■ THE TASK
Please write out all the entries exactly, without the pictures.

■ DATASET
== Segment start ==

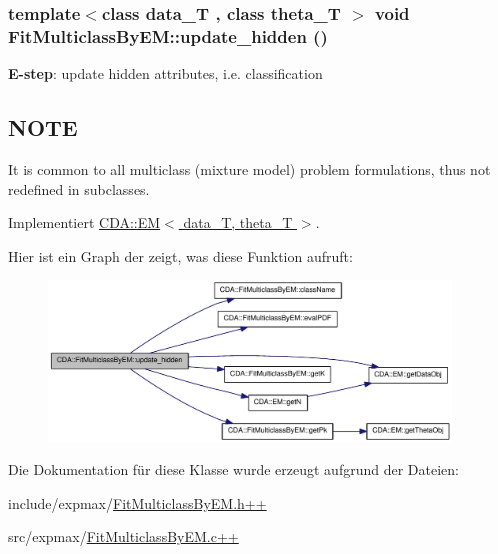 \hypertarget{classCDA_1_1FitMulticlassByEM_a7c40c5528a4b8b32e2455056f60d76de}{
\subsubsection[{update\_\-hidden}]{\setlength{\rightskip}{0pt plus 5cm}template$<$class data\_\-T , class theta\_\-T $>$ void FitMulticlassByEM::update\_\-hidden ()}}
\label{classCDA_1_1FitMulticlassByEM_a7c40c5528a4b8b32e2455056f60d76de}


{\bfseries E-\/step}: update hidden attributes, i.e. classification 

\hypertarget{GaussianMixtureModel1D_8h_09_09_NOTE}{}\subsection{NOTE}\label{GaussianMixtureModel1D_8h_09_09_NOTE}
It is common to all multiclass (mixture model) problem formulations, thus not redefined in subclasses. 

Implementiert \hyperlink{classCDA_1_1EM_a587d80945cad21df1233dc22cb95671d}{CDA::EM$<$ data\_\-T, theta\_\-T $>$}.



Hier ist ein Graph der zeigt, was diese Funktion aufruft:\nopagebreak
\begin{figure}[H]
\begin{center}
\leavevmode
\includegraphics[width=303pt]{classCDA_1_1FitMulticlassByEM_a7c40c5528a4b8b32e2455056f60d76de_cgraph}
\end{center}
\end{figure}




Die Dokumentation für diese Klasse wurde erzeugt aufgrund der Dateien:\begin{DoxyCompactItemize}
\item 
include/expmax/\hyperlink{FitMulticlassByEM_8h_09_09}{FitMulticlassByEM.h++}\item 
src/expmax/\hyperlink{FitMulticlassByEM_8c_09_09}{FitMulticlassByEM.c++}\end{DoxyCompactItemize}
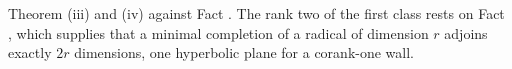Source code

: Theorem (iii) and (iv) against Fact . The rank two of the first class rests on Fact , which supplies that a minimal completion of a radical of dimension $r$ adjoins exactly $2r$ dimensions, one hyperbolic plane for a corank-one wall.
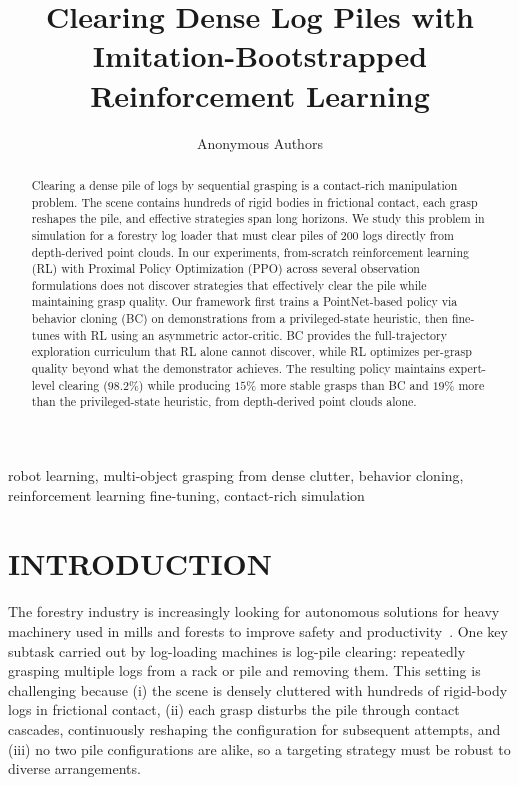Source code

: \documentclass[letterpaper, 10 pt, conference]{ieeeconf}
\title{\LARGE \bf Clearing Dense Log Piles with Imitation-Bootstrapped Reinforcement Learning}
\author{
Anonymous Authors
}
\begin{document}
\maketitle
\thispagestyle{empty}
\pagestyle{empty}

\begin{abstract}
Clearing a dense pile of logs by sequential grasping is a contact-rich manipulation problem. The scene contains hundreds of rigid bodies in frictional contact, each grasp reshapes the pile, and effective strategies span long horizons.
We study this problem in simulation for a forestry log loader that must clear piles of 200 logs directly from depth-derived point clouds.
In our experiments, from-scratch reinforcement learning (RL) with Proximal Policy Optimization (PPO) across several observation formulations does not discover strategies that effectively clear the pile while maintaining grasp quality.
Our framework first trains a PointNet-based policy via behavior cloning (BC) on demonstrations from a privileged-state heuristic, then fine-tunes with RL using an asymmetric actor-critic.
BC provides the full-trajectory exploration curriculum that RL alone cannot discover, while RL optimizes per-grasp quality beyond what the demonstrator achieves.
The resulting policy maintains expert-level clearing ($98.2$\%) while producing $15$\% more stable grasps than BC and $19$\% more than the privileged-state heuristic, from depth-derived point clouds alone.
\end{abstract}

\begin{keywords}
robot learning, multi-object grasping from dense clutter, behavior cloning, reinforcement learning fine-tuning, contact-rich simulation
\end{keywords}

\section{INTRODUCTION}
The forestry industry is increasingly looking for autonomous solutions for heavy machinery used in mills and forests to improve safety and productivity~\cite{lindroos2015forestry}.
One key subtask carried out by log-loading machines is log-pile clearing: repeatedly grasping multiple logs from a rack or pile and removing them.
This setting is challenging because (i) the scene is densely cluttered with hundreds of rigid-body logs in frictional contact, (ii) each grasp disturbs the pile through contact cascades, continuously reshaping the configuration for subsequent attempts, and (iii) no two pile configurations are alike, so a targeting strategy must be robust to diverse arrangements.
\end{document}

== Segment end ==

■ THE COMPLETED TASK
 \hypertarget{classCDA_1_1FitMulticlassByEM_a7c40c5528a4b8b32e2455056f60d76de}{
\subsubsection[{update\_\-hidden}]{\setlength{\rightskip}{0pt plus 5cm}template$<$class data\_\-T , class theta\_\-T $>$ void FitMulticlassByEM::update\_\-hidden ()}}
\label{classCDA_1_1FitMulticlassByEM_a7c40c5528a4b8b32e2455056f60d76de}


{\bfseries E-\/step}: update hidden attributes, i.e. classification 

\hypertarget{GaussianMixtureModel1D_8h_09_09_NOTE}{}\subsection{NOTE}\label{GaussianMixtureModel1D_8h_09_09_NOTE}
It is common to all multiclass (mixture model) problem formulations, thus not redefined in subclasses. 

Implementiert \hyperlink{classCDA_1_1EM_a587d80945cad21df1233dc22cb95671d}{CDA::EM$<$ data\_\-T, theta\_\-T $>$}.



Hier ist ein Graph der zeigt, was diese Funktion aufruft:\nopagebreak
\begin{figure}[H]
\begin{center}
\leavevmode
\includegraphics[width=303pt]{classCDA_1_1FitMulticlassByEM_a7c40c5528a4b8b32e2455056f60d76de_cgraph}
\end{center}
\end{figure}




Die Dokumentation für diese Klasse wurde erzeugt aufgrund der Dateien:\begin{DoxyCompactItemize}
\item 
include/expmax/\hyperlink{FitMulticlassByEM_8h_09_09}{FitMulticlassByEM.h++}\item 
src/expmax/\hyperlink{FitMulticlassByEM_8c_09_09}{FitMulticlassByEM.c++}\end{DoxyCompactItemize}
Source code

: Theorem (iii) and (iv) against Fact . The rank two of the first class rests on Fact , which supplies that a minimal completion of a radical of dimension $r$ adjoins exactly $2r$ dimensions, one hyperbolic plane for a corank-one wall.
Source code

: \documentclass[letterpaper, 10 pt, conference]{ieeeconf}
\title{\LARGE \bf Clearing Dense Log Piles with Imitation-Bootstrapped Reinforcement Learning}
\author{
Anonymous Authors
}
\begin{document}
\maketitle
\thispagestyle{empty}
\pagestyle{empty}

\begin{abstract}
Clearing a dense pile of logs by sequential grasping is a contact-rich manipulation problem. The scene contains hundreds of rigid bodies in frictional contact, each grasp reshapes the pile, and effective strategies span long horizons.
We study this problem in simulation for a forestry log loader that must clear piles of 200 logs directly from depth-derived point clouds.
In our experiments, from-scratch reinforcement learning (RL) with Proximal Policy Optimization (PPO) across several observation formulations does not discover strategies that effectively clear the pile while maintaining grasp quality.
Our framework first trains a PointNet-based policy via behavior cloning (BC) on demonstrations from a privileged-state heuristic, then fine-tunes with RL using an asymmetric actor-critic.
BC provides the full-trajectory exploration curriculum that RL alone cannot discover, while RL optimizes per-grasp quality beyond what the demonstrator achieves.
The resulting policy maintains expert-level clearing ($98.2$\%) while producing $15$\% more stable grasps than BC and $19$\% more than the privileged-state heuristic, from depth-derived point clouds alone.
\end{abstract}

\begin{keywords}
robot learning, multi-object grasping from dense clutter, behavior cloning, reinforcement learning fine-tuning, contact-rich simulation
\end{keywords}

\section{INTRODUCTION}
The forestry industry is increasingly looking for autonomous solutions for heavy machinery used in mills and forests to improve safety and productivity~\cite{lindroos2015forestry}.
One key subtask carried out by log-loading machines is log-pile clearing: repeatedly grasping multiple logs from a rack or pile and removing them.
This setting is challenging because (i) the scene is densely cluttered with hundreds of rigid-body logs in frictional contact, (ii) each grasp disturbs the pile through contact cascades, continuously reshaping the configuration for subsequent attempts, and (iii) no two pile configurations are alike, so a targeting strategy must be robust to diverse arrangements.
\end{document}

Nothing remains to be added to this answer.